= ABOUT THIS EXERCISE =
The lines to extract run from the first line of the entries through the line that contains "Sulzer | Gregg Sulzer |"; reproduce exactly those lines and no others.

[Stored items from a collection]
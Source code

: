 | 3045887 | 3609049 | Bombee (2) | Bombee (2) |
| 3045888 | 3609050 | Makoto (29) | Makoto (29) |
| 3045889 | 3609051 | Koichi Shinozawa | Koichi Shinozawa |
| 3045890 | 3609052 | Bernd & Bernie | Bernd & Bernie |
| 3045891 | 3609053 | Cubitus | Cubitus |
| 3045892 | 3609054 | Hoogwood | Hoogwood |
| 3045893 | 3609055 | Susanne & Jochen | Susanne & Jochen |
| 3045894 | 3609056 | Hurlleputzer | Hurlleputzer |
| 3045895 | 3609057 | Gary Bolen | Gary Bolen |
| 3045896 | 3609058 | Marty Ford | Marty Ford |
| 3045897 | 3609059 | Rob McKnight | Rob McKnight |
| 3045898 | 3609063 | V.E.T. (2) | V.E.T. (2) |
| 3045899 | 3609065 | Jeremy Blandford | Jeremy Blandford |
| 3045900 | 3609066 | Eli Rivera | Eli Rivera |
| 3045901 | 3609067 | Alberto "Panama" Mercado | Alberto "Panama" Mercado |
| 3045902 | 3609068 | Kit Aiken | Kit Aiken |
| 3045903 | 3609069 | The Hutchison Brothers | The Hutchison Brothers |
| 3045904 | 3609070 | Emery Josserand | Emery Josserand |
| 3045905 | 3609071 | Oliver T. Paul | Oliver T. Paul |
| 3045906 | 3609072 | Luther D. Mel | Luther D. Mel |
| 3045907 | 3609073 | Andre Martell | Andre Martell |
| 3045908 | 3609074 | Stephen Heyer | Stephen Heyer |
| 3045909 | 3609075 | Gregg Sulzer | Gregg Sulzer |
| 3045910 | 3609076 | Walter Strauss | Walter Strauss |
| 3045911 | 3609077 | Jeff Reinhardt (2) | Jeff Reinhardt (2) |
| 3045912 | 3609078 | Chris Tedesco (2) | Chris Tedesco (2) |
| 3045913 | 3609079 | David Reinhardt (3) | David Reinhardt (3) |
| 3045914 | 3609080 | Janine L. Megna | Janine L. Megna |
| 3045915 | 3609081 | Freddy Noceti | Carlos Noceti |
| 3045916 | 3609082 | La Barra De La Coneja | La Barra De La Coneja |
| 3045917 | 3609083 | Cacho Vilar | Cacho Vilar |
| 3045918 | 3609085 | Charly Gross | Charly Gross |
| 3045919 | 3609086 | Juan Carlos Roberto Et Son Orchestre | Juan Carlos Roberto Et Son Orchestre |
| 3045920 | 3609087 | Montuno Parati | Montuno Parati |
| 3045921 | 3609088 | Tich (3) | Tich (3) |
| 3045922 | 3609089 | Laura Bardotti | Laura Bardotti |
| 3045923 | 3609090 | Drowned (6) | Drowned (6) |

= RESULT OF THIS TASK =
Source code

: | 3045887 | 3609049 | Bombee (2) | Bombee (2) |
| 3045888 | 3609050 | Makoto (29) | Makoto (29) |
| 3045889 | 3609051 | Koichi Shinozawa | Koichi Shinozawa |
| 3045890 | 3609052 | Bernd & Bernie | Bernd & Bernie |
| 3045891 | 3609053 | Cubitus | Cubitus |
| 3045892 | 3609054 | Hoogwood | Hoogwood |
| 3045893 | 3609055 | Susanne & Jochen | Susanne & Jochen |
| 3045894 | 3609056 | Hurlleputzer | Hurlleputzer |
| 3045895 | 3609057 | Gary Bolen | Gary Bolen |
| 3045896 | 3609058 | Marty Ford | Marty Ford |
| 3045897 | 3609059 | Rob McKnight | Rob McKnight |
| 3045898 | 3609063 | V.E.T. (2) | V.E.T. (2) |
| 3045899 | 3609065 | Jeremy Blandford | Jeremy Blandford |
| 3045900 | 3609066 | Eli Rivera | Eli Rivera |
| 3045901 | 3609067 | Alberto "Panama" Mercado | Alberto "Panama" Mercado |
| 3045902 | 3609068 | Kit Aiken | Kit Aiken |
| 3045903 | 3609069 | The Hutchison Brothers | The Hutchison Brothers |
| 3045904 | 3609070 | Emery Josserand | Emery Josserand |
| 3045905 | 3609071 | Oliver T. Paul | Oliver T. Paul |
| 3045906 | 3609072 | Luther D. Mel | Luther D. Mel |
| 3045907 | 3609073 | Andre Martell | Andre Martell |
| 3045908 | 3609074 | Stephen Heyer | Stephen Heyer |
| 3045909 | 3609075 | Gregg Sulzer | Gregg Sulzer |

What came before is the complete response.